We broke into the factory, disarmed the Indonesian Hawk with hammers, and then waited to be found and to claim responsibility for what we had done. We were arrested and charged with some £2 million ($2.6 million) of damage. A week later, another friend was arrested for conspiracy. The four of us were refused bail and spent six months in prison on remand. At trial in Liverpool later that year, we argued that we should be found not guilty as we had been acting to prevent crime – that of murder in Timor Leste – as is allowed in English law. We were acquitted on all charges and made headline news, with some newspapers supportive and others demanding an enquiry into how the jury could have been ‘allowed’ to acquit us. It was a landmark victory for the peace and justice movement and shone the spotlight on our government’s unsavoury relationship with the Indonesian dictatorship.
Twenty years on, a different (but not so different) Conservative government is promoting the sales of weapons to Saudi Arabia, for use in their war on Yemen. According to the UN, over 3,000 civilians have been killed, but Prime Minister David Cameron insists that the sales of weapons he has described as ‘brilliant things’ must continue in order ‘to safeguard jobs and skills and investment by making sure we can sell these things around the world’. It’s exactly the same argument as with the Hawks: jobs matter more than lives. Maybe it’s time for another disarmament action.
Looking back now, I believe that what we did contributed in some tiny way to the ultimate goal of independence for Timor Leste – a goal which was finally achieved in 2002, although not before a lot more bloodshed. Ultimately, the continued resistance from the Timorese, together with extensive international solidarity – of which our action was just one tiny part – was too much for the Indonesian government. The game was no longer worth the candle.
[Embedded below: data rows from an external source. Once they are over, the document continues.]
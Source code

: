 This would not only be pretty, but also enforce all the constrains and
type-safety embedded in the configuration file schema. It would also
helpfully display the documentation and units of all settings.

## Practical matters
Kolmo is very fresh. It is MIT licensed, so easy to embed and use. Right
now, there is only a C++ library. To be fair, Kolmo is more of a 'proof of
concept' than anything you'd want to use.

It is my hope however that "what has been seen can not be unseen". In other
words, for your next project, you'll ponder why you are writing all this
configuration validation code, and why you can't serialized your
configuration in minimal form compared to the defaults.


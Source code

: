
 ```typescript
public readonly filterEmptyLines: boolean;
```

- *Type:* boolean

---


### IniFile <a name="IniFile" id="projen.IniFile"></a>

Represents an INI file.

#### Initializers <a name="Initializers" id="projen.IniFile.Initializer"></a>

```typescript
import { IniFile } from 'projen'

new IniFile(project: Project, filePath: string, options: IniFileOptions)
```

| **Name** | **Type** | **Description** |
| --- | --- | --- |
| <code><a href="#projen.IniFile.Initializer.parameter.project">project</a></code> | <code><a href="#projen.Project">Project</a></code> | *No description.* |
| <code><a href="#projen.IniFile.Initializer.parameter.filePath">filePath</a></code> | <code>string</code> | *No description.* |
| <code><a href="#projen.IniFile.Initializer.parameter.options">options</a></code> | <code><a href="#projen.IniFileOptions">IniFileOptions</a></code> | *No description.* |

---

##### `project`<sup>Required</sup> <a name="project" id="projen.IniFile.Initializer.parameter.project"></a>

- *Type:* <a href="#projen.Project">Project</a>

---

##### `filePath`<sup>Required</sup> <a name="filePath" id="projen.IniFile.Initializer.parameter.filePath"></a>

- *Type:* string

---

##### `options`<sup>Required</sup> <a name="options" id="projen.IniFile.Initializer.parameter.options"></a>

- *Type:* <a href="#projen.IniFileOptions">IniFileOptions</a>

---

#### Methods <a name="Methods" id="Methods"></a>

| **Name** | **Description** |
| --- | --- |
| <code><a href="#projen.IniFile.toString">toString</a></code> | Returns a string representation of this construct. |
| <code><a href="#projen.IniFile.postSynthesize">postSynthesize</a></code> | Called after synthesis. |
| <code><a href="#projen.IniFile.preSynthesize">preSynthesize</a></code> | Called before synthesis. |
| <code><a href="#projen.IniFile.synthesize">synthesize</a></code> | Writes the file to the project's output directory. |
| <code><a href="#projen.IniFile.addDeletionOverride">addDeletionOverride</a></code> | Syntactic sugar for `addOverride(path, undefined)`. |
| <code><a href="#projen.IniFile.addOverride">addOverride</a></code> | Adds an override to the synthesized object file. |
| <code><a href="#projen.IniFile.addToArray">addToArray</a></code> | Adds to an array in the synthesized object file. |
I think our action, although 20 years ago, has really important lessons for progressive movements today. Given the scale of the threat, a similar action based on climate change – for instance, destroying fracking or coalmining equipment – could well lead to an acquittal like ours. As we found out, a jury who on the first day of the trial had almost certainly never even heard of Timor Leste were able to reach the right decision when they were given all the information. Now, more than ever before, we need to take bold action for peace and justice.